## PROBLEM DETAILS
Show all the lines in the data below that include the word "tricks".

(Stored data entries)
Content starts
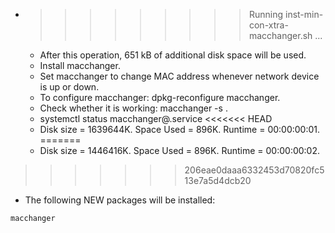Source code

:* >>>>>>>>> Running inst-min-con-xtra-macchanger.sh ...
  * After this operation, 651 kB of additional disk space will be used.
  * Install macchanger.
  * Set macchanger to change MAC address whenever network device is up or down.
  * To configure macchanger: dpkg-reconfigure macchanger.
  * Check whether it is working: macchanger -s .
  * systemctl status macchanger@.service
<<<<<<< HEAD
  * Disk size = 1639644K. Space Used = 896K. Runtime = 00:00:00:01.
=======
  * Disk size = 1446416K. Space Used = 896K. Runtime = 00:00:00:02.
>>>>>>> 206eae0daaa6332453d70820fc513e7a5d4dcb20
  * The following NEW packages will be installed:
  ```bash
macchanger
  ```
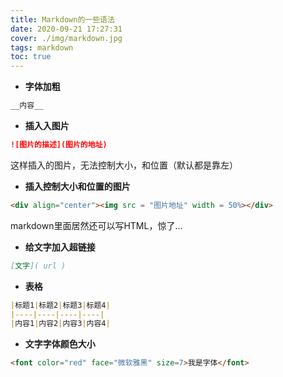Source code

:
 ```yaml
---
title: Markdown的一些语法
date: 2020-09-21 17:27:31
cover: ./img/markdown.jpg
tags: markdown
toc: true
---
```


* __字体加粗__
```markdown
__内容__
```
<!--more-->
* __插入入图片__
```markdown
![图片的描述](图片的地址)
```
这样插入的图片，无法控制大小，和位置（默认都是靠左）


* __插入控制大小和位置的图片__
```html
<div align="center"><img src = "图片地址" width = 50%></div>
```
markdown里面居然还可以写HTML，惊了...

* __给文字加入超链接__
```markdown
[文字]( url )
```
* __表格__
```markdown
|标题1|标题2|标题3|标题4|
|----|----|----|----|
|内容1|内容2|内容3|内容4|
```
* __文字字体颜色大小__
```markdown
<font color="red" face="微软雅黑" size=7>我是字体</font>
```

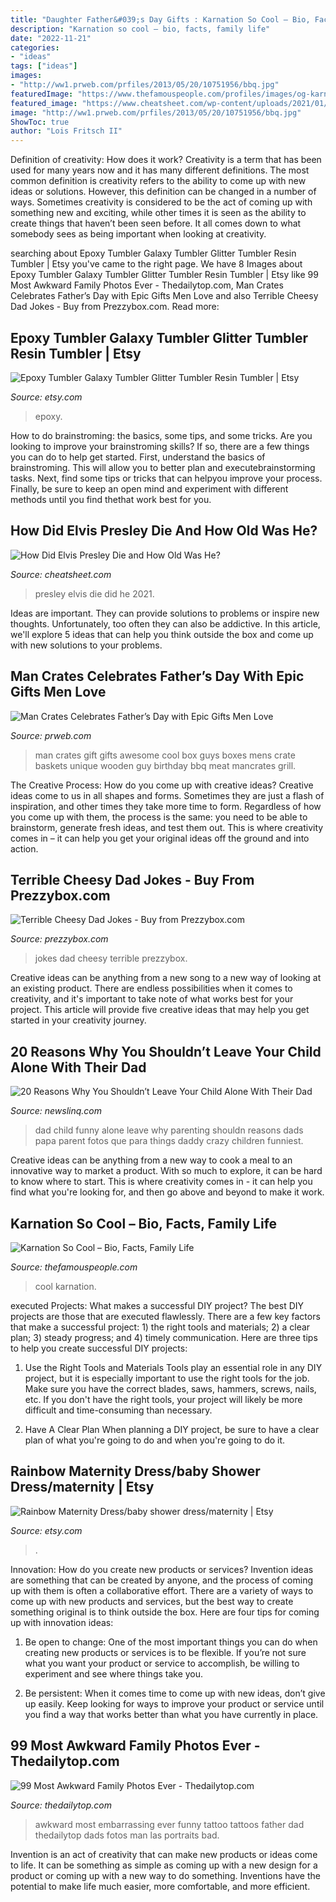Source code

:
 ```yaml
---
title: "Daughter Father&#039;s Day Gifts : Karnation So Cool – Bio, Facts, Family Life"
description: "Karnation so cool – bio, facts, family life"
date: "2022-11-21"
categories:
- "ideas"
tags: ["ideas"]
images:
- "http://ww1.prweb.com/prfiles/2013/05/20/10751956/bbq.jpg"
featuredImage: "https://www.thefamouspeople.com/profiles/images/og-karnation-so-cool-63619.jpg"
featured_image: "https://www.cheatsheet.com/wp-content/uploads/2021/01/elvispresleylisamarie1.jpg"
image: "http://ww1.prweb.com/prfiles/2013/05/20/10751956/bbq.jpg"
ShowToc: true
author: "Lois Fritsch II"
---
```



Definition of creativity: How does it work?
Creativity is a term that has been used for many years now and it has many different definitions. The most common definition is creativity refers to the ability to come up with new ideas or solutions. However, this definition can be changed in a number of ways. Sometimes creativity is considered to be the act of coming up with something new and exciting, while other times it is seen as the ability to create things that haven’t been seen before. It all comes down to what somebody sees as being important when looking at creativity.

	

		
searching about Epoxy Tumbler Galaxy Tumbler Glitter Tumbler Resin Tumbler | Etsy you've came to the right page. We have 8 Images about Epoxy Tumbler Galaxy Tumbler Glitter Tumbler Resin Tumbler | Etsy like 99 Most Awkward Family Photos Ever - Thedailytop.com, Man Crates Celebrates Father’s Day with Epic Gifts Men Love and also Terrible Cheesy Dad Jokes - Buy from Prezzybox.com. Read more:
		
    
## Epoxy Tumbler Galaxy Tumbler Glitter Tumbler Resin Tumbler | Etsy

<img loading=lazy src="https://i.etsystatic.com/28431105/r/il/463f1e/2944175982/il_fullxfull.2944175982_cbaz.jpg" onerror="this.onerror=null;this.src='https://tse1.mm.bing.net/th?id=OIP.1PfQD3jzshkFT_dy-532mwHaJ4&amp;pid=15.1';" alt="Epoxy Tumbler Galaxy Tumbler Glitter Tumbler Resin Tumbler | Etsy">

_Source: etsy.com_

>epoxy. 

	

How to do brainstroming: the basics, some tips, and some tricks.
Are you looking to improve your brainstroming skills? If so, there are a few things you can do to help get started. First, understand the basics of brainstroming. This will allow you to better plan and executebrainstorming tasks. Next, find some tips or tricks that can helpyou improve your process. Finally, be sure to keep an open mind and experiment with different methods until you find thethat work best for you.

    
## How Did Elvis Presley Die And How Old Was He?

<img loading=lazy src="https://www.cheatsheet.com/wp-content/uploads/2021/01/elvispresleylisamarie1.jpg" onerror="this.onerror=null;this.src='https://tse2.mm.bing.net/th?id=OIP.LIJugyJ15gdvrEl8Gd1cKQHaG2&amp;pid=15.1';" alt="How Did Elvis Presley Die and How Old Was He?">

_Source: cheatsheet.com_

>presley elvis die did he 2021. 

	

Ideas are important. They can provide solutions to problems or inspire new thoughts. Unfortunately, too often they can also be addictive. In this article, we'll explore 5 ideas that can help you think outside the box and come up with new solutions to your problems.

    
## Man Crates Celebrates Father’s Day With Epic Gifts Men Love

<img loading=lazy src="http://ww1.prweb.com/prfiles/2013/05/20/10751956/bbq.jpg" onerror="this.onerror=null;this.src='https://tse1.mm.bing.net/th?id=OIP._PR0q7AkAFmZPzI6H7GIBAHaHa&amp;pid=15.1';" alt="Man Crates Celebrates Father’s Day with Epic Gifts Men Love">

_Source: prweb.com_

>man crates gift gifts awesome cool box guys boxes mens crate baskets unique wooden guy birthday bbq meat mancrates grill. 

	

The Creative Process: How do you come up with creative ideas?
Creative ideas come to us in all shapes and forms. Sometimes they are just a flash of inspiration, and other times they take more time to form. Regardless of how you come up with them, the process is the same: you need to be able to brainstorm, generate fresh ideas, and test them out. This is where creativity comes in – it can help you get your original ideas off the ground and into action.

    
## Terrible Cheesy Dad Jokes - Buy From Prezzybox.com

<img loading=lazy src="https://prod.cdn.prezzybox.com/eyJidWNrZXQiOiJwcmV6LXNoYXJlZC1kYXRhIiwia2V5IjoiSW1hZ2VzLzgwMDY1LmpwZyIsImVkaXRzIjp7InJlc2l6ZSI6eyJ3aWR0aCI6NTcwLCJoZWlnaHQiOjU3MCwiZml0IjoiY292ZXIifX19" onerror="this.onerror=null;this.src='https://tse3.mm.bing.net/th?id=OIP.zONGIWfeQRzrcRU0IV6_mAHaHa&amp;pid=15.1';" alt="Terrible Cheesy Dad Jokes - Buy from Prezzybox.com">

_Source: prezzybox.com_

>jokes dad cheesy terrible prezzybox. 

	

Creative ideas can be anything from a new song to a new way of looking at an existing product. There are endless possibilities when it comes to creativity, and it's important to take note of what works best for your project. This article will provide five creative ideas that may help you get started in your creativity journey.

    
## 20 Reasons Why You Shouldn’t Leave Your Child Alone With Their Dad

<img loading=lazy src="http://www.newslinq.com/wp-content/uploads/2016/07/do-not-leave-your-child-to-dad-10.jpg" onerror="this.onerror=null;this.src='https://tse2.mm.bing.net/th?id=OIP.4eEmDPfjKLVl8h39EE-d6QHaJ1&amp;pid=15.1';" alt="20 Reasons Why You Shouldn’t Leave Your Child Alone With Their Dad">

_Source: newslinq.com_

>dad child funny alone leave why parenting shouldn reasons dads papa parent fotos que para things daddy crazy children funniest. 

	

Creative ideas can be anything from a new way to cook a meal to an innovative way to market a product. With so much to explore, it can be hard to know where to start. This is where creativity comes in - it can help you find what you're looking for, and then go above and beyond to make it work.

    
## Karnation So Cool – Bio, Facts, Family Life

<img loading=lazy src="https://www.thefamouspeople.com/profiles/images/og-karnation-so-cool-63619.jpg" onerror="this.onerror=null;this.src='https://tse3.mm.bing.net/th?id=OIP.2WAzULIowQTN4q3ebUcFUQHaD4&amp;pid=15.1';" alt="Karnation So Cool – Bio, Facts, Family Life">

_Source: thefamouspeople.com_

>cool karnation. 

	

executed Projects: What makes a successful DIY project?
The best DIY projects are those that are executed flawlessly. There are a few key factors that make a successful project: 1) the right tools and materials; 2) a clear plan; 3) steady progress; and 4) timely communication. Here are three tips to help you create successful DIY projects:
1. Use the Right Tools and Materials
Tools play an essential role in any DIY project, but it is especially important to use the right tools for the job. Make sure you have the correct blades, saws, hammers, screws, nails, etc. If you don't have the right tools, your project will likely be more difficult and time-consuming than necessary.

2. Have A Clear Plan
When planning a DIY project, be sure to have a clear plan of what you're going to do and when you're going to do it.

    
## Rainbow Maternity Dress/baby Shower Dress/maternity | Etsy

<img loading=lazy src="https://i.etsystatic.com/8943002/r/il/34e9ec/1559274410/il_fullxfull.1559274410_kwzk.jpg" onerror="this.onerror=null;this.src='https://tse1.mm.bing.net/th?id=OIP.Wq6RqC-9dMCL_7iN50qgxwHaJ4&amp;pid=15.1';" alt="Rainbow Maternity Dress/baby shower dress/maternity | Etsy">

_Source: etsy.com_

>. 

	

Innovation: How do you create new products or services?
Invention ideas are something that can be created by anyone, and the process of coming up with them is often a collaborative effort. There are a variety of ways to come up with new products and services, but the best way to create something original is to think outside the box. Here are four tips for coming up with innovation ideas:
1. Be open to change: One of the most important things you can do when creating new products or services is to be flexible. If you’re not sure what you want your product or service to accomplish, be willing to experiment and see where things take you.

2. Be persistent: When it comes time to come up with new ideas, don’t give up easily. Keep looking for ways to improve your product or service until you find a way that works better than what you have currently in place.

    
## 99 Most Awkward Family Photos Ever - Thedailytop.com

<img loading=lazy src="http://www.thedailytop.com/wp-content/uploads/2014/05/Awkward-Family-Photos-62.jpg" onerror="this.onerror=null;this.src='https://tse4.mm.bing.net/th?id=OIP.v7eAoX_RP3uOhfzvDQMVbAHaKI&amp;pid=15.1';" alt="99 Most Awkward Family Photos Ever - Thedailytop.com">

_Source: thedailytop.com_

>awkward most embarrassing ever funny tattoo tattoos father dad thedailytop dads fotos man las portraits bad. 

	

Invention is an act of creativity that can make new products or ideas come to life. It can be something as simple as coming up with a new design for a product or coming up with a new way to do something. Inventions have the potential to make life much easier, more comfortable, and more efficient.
Content ends
Content starts
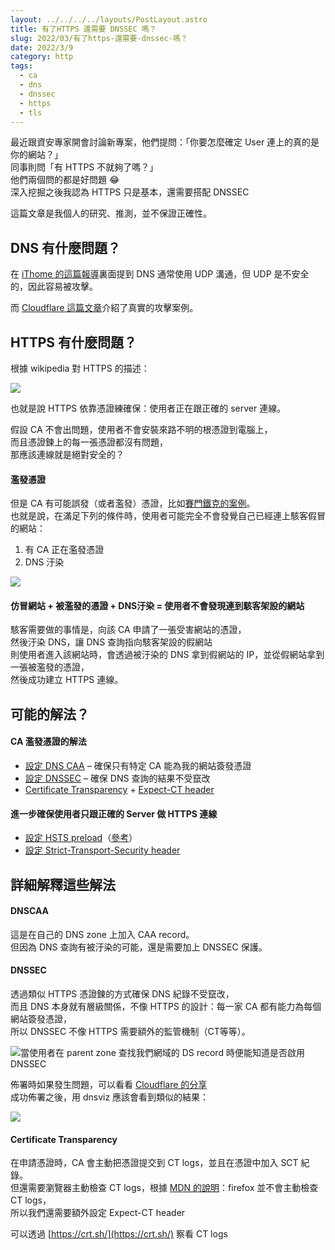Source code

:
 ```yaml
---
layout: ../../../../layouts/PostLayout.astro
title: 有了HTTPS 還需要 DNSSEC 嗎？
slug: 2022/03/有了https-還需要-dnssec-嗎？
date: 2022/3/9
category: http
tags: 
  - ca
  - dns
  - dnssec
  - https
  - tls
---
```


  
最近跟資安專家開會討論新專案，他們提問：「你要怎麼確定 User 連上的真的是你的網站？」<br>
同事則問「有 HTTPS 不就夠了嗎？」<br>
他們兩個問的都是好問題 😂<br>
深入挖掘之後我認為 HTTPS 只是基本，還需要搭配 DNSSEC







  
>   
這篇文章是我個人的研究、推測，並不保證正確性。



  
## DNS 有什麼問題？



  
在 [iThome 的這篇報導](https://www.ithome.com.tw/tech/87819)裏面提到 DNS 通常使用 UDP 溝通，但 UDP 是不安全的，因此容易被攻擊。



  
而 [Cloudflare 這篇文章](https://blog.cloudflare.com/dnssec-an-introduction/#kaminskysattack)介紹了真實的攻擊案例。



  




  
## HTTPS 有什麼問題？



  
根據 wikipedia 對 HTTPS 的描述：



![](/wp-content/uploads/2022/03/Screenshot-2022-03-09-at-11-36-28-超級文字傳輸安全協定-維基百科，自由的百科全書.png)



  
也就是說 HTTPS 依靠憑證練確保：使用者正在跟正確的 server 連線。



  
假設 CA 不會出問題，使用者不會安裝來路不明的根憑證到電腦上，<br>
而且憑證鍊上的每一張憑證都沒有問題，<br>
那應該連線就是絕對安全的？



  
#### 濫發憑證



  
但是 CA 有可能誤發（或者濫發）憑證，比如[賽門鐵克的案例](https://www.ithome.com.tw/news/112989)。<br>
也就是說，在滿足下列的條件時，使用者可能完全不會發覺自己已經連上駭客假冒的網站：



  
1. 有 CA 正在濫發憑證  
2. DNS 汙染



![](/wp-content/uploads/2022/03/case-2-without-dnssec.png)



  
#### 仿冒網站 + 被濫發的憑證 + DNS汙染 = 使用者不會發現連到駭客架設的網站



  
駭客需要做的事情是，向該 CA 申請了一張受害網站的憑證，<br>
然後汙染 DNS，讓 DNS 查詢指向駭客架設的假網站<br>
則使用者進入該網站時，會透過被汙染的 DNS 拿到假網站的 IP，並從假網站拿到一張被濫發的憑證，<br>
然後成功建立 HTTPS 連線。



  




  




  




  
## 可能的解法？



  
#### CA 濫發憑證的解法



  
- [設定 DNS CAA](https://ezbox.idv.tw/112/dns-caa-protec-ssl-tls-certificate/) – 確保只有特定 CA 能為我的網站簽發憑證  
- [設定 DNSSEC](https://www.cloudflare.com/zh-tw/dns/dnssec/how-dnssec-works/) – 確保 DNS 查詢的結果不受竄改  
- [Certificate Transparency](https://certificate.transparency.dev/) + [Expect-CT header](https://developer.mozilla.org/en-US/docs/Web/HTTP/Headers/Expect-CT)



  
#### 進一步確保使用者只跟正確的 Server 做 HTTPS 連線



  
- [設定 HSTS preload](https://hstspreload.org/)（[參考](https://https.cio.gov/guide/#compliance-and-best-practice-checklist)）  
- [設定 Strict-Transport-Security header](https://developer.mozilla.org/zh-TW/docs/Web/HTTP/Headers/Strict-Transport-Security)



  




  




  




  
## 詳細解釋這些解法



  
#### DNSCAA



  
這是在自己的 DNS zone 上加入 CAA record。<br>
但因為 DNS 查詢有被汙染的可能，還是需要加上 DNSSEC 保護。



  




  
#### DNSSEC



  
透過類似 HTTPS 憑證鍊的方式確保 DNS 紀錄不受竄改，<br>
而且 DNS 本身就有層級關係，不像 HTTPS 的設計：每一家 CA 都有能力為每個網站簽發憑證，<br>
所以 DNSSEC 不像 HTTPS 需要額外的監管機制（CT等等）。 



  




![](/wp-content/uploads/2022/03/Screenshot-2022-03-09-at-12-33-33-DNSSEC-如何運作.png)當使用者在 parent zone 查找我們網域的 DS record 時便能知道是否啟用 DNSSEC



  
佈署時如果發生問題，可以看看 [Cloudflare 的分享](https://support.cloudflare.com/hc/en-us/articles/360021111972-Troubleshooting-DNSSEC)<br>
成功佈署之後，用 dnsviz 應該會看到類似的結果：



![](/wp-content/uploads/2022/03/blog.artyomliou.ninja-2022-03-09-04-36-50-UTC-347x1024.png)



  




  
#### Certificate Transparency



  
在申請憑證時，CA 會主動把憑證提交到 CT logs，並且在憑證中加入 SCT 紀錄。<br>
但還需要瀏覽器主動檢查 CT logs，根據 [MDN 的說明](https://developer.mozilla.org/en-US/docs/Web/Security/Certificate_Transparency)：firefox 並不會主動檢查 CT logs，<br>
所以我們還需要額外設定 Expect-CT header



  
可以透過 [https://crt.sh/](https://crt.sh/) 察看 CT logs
Content ends
## TASK RESPONSE
How to do brainstroming: the basics, some tips, and some tricks.
Are you looking to improve your brainstroming skills? If so, there are a few things you can do to help get started. First, understand the basics of brainstroming. This will allow you to better plan and executebrainstorming tasks. Next, find some tips or tricks that can helpyou improve your process. Finally, be sure to keep an open mind and experiment with different methods until you find thethat work best for you.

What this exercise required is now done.